(The records)

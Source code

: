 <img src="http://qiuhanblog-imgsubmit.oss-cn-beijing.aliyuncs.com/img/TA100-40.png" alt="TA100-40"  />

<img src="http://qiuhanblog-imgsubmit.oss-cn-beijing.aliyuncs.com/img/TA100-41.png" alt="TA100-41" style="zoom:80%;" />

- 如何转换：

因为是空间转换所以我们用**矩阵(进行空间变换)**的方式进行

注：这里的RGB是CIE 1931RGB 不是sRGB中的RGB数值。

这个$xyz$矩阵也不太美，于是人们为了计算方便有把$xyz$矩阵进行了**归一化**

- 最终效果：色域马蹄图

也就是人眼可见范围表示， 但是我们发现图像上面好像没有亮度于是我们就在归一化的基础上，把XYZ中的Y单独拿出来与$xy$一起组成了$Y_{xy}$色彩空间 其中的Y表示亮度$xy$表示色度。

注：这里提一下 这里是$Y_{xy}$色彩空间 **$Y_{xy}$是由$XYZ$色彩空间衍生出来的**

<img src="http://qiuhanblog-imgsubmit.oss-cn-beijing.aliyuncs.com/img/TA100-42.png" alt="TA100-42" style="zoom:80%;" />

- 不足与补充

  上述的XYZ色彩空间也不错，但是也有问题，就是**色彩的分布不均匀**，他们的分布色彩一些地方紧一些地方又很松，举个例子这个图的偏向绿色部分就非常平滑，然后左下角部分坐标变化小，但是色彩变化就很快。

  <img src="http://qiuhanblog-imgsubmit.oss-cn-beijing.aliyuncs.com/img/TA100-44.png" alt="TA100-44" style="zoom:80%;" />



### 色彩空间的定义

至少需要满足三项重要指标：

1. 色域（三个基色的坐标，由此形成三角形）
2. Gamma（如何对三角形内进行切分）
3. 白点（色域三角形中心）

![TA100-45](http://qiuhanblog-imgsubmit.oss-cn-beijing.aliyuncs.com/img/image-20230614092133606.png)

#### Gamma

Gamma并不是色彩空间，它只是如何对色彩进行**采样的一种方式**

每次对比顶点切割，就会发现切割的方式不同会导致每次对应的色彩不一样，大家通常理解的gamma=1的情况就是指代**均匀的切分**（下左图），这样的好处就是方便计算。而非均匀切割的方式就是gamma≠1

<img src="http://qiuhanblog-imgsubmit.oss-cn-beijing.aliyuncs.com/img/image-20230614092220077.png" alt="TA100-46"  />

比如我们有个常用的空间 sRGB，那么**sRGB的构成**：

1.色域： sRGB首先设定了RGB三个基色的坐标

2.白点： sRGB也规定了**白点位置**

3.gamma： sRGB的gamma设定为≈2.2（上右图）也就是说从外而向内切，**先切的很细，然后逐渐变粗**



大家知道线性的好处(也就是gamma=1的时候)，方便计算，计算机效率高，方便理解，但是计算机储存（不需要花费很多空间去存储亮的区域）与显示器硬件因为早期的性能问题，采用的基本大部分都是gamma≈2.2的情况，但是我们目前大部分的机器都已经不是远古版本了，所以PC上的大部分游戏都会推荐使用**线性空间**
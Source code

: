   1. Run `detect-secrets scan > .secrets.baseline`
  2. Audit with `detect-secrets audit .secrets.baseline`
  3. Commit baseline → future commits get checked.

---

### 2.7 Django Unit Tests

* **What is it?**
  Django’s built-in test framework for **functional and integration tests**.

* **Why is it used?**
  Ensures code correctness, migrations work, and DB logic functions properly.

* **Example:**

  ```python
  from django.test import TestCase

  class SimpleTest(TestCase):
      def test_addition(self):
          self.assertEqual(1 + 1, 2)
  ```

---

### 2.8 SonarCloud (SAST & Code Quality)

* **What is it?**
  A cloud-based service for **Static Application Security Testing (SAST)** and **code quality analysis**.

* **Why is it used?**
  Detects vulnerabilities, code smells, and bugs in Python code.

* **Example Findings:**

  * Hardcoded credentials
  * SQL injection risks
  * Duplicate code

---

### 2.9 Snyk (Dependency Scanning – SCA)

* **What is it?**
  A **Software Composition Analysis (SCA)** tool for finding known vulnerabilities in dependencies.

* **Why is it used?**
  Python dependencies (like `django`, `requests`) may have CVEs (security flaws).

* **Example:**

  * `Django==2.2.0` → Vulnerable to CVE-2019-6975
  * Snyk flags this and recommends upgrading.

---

(Description of the task) Copy exactly. Start at the line containing "Detects vulnerabilities, code" and continue through the last line of the records.

(Response area)
  Detects vulnerabilities, code smells, and bugs in Python code.

* **Example Findings:**

  * Hardcoded credentials
  * SQL injection risks
  * Duplicate code

---

### 2.9 Snyk (Dependency Scanning – SCA)

* **What is it?**
  A **Software Composition Analysis (SCA)** tool for finding known vulnerabilities in dependencies.

* **Why is it used?**
  Python dependencies (like `django`, `requests`) may have CVEs (security flaws).

* **Example:**

  * `Django==2.2.0` → Vulnerable to CVE-2019-6975
  * Snyk flags this and recommends upgrading.

---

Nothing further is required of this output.